As useful as the libraries might be, Python itself is an absolute shit language. It's really sad how such inferior languages like javascript, python, php, ruby can get entrenched due to network effects, path dependence and ignorant users.
Thank you very much for replying, so is it good to start off with Python as the first language? Or other languages like java, c++,swift etc?
Curious, why do you say its a "shit language"? I have found learning Python very useful, it certainly made me a better trader in the sense that I can test things more efficiently.
of course I don't know what cruisecontrol's take on this is... and I am trying to leave my emotions out of this discussion. For people serious about software development, it is typically important to use a language which is strongly typed. What that means is, that every variable created is declared (either implicitly, or explicitly), and has a type associated with it. This allows the compiler to check that you are using the variable correctly, and help you avoid a large number of potential errors. Python is not like that, and is very tolerant of bad programming practices. Along the same lines, Python's object model does not offer access rights to protect the internals of objects. However: you can create bad code in pretty much any language. And further: learning to code is always great.

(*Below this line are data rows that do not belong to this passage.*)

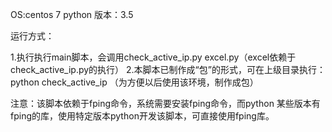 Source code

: OS:centos 7
python 版本：3.5


运行方式：

1.执行执行main脚本，会调用check_active_ip.py  excel.py（excel依赖于check_active_ip.py的执行）
2.本脚本已制作成“包”的形式，可在上级目录执行： python  check_active_ip （为方便以后使用该环境，制作成包）


注意：该脚本依赖于fping命令，系统需要安装fping命令，而python 某些版本有fping的库，使用特定版本python开发该脚本，可直接使用fping库。

 

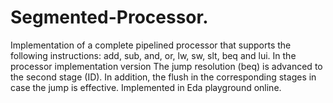 # Segmented-Processor.
Implementation of a complete pipelined processor that supports the following instructions: add, sub, and, or, lw, sw, slt, beq and lui. In the processor implementation version The jump resolution (beq) is advanced to the second stage (ID). In addition, the flush in the corresponding stages in case the jump is effective. Implemented in Eda playground online.
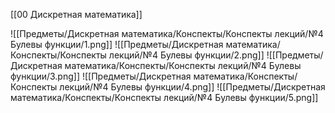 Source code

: [[00 Дискретная математика]]

![[Предметы/Дискретная математика/Конспекты/Конспекты лекций/№4 Булевы функции/1.png]]
![[Предметы/Дискретная математика/Конспекты/Конспекты лекций/№4 Булевы функции/2.png]]
![[Предметы/Дискретная математика/Конспекты/Конспекты лекций/№4 Булевы функции/3.png]]
![[Предметы/Дискретная математика/Конспекты/Конспекты лекций/№4 Булевы функции/4.png]]
![[Предметы/Дискретная математика/Конспекты/Конспекты лекций/№4 Булевы функции/5.png]]
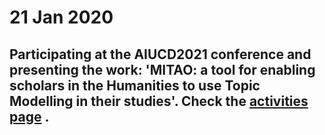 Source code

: # 21 Jan 2020
## Participating at the AIUCD2021 conference and presenting the work: 'MITAO: a tool for enabling scholars in the Humanities to use Topic Modelling in their studies'. Check the [activities page](http://ivanhb.it/page/activities.html) .
<!--TWITTER: Our paper "MITAO: A User Friendly and Modular Software for Topic Modelling" has been published on the puntOorg International Journal. Check it: https://doi.org/10.19245/25.05.pij.5.2.3-->
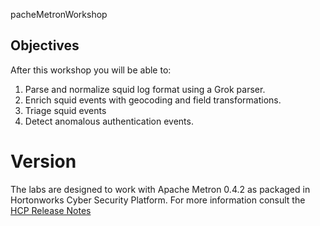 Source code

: pacheMetronWorkshop

  

## Objectives

After this workshop you will be able to:

1. Parse and normalize squid log format using a Grok parser.
2. Enrich squid events with geocoding and field transformations.
3. Triage squid events
4. Detect anomalous authentication events.

# Version

The labs are designed to work with Apache Metron 0.4.2 as packaged in Hortonworks Cyber Security Platform.  For more information consult the [HCP Release Notes](https://docs.hortonworks.com/HDPDocuments/HCP1/HCP-1.4.2/bk_release-notes/content/ch01.html%29)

1) it is, by far, one of the least efficient languages in popular use today (example) 2) duck typing is a nightmare for writing reliable software 3) look up "global interpreter lock" 4) insane stuff like it is possible to get an undefined variable error at runtime on "compiled" code I won't deny that it can be "very useful" in the sense that you can use it to do what you want to get done, but that doesn't mean that Python is even close to being the best tool for the job. IMO it is only appropriate for playing around, throwaway scripts, experiments and data exploration. I cringe when I see any significant sized software written in Python.

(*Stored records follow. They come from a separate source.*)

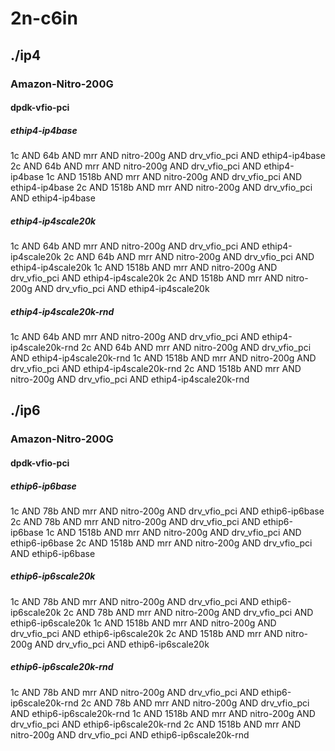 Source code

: # 2n-c6in
## ./ip4
### Amazon-Nitro-200G
#### dpdk-vfio-pci
##### ethip4-ip4base
1c AND 64b AND mrr AND nitro-200g AND drv_vfio_pci AND ethip4-ip4base
2c AND 64b AND mrr AND nitro-200g AND drv_vfio_pci AND ethip4-ip4base
1c AND 1518b AND mrr AND nitro-200g AND drv_vfio_pci AND ethip4-ip4base
2c AND 1518b AND mrr AND nitro-200g AND drv_vfio_pci AND ethip4-ip4base
##### ethip4-ip4scale20k
1c AND 64b AND mrr AND nitro-200g AND drv_vfio_pci AND ethip4-ip4scale20k
2c AND 64b AND mrr AND nitro-200g AND drv_vfio_pci AND ethip4-ip4scale20k
1c AND 1518b AND mrr AND nitro-200g AND drv_vfio_pci AND ethip4-ip4scale20k
2c AND 1518b AND mrr AND nitro-200g AND drv_vfio_pci AND ethip4-ip4scale20k
##### ethip4-ip4scale20k-rnd
1c AND 64b AND mrr AND nitro-200g AND drv_vfio_pci AND ethip4-ip4scale20k-rnd
2c AND 64b AND mrr AND nitro-200g AND drv_vfio_pci AND ethip4-ip4scale20k-rnd
1c AND 1518b AND mrr AND nitro-200g AND drv_vfio_pci AND ethip4-ip4scale20k-rnd
2c AND 1518b AND mrr AND nitro-200g AND drv_vfio_pci AND ethip4-ip4scale20k-rnd
## ./ip6
### Amazon-Nitro-200G
#### dpdk-vfio-pci
##### ethip6-ip6base
1c AND 78b AND mrr AND nitro-200g AND drv_vfio_pci AND ethip6-ip6base
2c AND 78b AND mrr AND nitro-200g AND drv_vfio_pci AND ethip6-ip6base
1c AND 1518b AND mrr AND nitro-200g AND drv_vfio_pci AND ethip6-ip6base
2c AND 1518b AND mrr AND nitro-200g AND drv_vfio_pci AND ethip6-ip6base
##### ethip6-ip6scale20k
1c AND 78b AND mrr AND nitro-200g AND drv_vfio_pci AND ethip6-ip6scale20k
2c AND 78b AND mrr AND nitro-200g AND drv_vfio_pci AND ethip6-ip6scale20k
1c AND 1518b AND mrr AND nitro-200g AND drv_vfio_pci AND ethip6-ip6scale20k
2c AND 1518b AND mrr AND nitro-200g AND drv_vfio_pci AND ethip6-ip6scale20k
##### ethip6-ip6scale20k-rnd
1c AND 78b AND mrr AND nitro-200g AND drv_vfio_pci AND ethip6-ip6scale20k-rnd
2c AND 78b AND mrr AND nitro-200g AND drv_vfio_pci AND ethip6-ip6scale20k-rnd
1c AND 1518b AND mrr AND nitro-200g AND drv_vfio_pci AND ethip6-ip6scale20k-rnd
2c AND 1518b AND mrr AND nitro-200g AND drv_vfio_pci AND ethip6-ip6scale20k-rnd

if you are a novice the only platform you need to get started is ninjatrader. it is free to evaluate, works magnificently and their backtesting - optimizing engines are the best. it has everything anyone needs to develop profitable strategies in a month or less. take a look at quantconnect as well, their platform is open source, free and they also make available all the historical data you need to backest your algorithms for free. just be careful not to upload any valuable code to their servers, it is better to use their lean platform on your own computer. if at any point you outgrow these platforms you can then think about creating your own or using much more complicated and difficult tools.